Os alimentos, em regra, são irrepetíveis.
Na lição de Pontes de Miranda, os “alimentos recebidos não se restitituem, ainda que o alimentário venha decair da ação na mesma instância, ou em grau de recurso. Ainda que se preste durante a sociedade conjugal em casamento nulo ou anulável, são irrepetíveis os alimentos prestados pelo marido ou pela mulher, por se tratar de prestação de dever moral.”[47]
Salienta Maria Berenice Dias que:
“Talvez um dos mais salientes princípios que regem o tema dos alimentos seja o da irrepetibilidade. Como se trata de verba que serve para garantir a vida, destina-se à aquisição de bens de consumo para assegurar a sobrevivência. Assim, inimaginável pretender que sejam devolvidos. Esta verdade é tão evidente que até é difícil de sustentá-la. Não há como argumentar o óbvio. Provavelmente por esta lógica ser inquestionável é que o legislador não se preocupou sequer em inseri-la na lei. Daí que o princípio da irrepetibilidade é por todos aceitos mesmo não constando no ordenamento jurídico.”[48]
Em coerente raciocínio, acrescenta a autora que mesmo nos casos de revisão do valor da pensão para menor e nos casos de exoneração, não há restituição, pois isso serviria de desestímulo ao pagamento. Nessas hipóteses, havendo redução ou exoneração, o efeito disso será ex-nunc, ou seja, somente em relação às pensões futuras:
“A irrepetibilidade também se impõe para desestimular o inadimplemento. A exclusão dos alimentos ou a alteração para menor do valor da pensão não dispõe de efeito retroativo. O ingresso da demanda revisional intentada pelo alimentante não pode servir de incentivo a deixar de pagar os alimentos ou a proceder à redução do seu valor do modo que melhor lhe aprouver. O novo valor passa a vigorar tão somente com referência aos valores vincendos.”[49]

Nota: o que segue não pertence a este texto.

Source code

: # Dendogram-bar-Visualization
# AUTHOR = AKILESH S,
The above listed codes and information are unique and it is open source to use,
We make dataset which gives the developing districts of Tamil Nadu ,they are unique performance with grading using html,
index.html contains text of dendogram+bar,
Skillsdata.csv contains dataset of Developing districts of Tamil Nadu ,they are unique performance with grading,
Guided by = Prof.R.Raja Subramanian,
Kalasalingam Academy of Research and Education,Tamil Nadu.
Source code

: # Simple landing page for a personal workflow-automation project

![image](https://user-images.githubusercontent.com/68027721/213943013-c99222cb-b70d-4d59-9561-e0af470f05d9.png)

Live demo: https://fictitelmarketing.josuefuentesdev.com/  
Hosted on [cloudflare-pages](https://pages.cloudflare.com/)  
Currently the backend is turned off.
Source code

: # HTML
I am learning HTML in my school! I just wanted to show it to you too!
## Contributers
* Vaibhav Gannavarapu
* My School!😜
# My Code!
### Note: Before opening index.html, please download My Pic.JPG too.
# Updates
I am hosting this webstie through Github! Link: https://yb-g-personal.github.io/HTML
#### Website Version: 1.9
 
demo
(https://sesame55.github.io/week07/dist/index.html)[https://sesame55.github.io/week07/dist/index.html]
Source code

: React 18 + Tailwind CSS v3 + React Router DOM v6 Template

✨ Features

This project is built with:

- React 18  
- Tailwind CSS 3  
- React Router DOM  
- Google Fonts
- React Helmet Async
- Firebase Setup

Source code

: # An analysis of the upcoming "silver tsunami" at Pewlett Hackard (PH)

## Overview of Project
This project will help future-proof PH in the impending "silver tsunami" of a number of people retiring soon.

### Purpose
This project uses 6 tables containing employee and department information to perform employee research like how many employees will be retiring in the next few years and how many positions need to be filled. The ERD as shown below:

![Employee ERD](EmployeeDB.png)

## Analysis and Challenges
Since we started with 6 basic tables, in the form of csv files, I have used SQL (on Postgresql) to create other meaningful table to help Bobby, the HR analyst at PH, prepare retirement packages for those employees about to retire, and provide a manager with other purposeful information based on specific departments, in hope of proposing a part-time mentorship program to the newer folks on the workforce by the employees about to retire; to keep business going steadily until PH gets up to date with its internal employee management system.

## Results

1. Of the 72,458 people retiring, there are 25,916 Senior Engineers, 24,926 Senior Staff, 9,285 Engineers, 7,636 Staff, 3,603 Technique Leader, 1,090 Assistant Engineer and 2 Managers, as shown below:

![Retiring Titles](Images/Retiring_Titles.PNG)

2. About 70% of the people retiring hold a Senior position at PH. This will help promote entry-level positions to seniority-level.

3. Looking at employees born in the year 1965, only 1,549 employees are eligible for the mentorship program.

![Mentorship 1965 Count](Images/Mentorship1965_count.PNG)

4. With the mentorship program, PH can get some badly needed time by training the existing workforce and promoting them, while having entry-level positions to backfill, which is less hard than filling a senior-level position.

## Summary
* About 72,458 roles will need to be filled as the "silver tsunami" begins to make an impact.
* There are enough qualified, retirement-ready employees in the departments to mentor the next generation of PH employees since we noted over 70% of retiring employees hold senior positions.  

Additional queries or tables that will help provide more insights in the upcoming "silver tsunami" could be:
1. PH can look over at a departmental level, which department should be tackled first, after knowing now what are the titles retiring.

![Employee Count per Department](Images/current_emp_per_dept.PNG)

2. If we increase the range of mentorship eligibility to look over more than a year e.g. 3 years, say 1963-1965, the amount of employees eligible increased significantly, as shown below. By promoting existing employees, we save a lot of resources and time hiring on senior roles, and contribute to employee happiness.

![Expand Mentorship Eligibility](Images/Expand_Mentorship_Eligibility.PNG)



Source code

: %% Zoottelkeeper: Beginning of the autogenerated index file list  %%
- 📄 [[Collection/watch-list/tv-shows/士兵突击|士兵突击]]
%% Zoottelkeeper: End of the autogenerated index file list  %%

Abordando, entretanto, o outro lado da moeda, comenta Rodrigo da Cunha Pereira que “os casos mais comuns em que se busca a restituição é nas ações exoneratórias ou revisionais de alimentos. Por esta razão, e pelo Princípio que veda o enriquecimento ilícito, a doutrina vem repensando esta característica, pois o credor dela se vale para protelar cada vez mais o processo judicial e, por conseguinte, prolongar o tempo em que o alimentando faz jus às prestações alimentícias, postergando uma sentença de mérito. A ilicitude do enriquecimento, repudiada pelo Direito, advém do recebimento da prestação alimentícia, quando inexiste necessidade desta, isto é, quando o credor tem condições de arcar com o próprio sustento.” [50]
E traz o doutrinador a lição de Rolf Madaleno nesse sentido:
“Soa sobremaneira injusto não restituir alimentos claramente indevidos nesse estágio de independência do credor, em notória infração do ‘não-enriquecimento sem causa’.”[51]
Yussef Said Cahali, após frisar serem irrepetíveis os alimentos, apresenta, entretanto, hipótese de repetição, fazendo menção a decisões do Tribunal de Justiça de São Paulo:
“Não será, porém, de excluir-se eventual repetição de indébito se, com a cessação ope legis da obrigação alimentar, a divorciada oculta dolosamente seu novo casamento, beneficiando-se ilicitamente das pensões que continuaram sendo pagas: com o novo casamento, a divorciada perde, automaticamente, o direito à pensão que vinha recebendo do ex-marido, sem necessidade de ação exoneratória; as pensões acaso recebidas a partir do novo casamento deixam de ter caráter alimentar e, resultando de omissão dolosa, sujeitam-se à repetição.”[52]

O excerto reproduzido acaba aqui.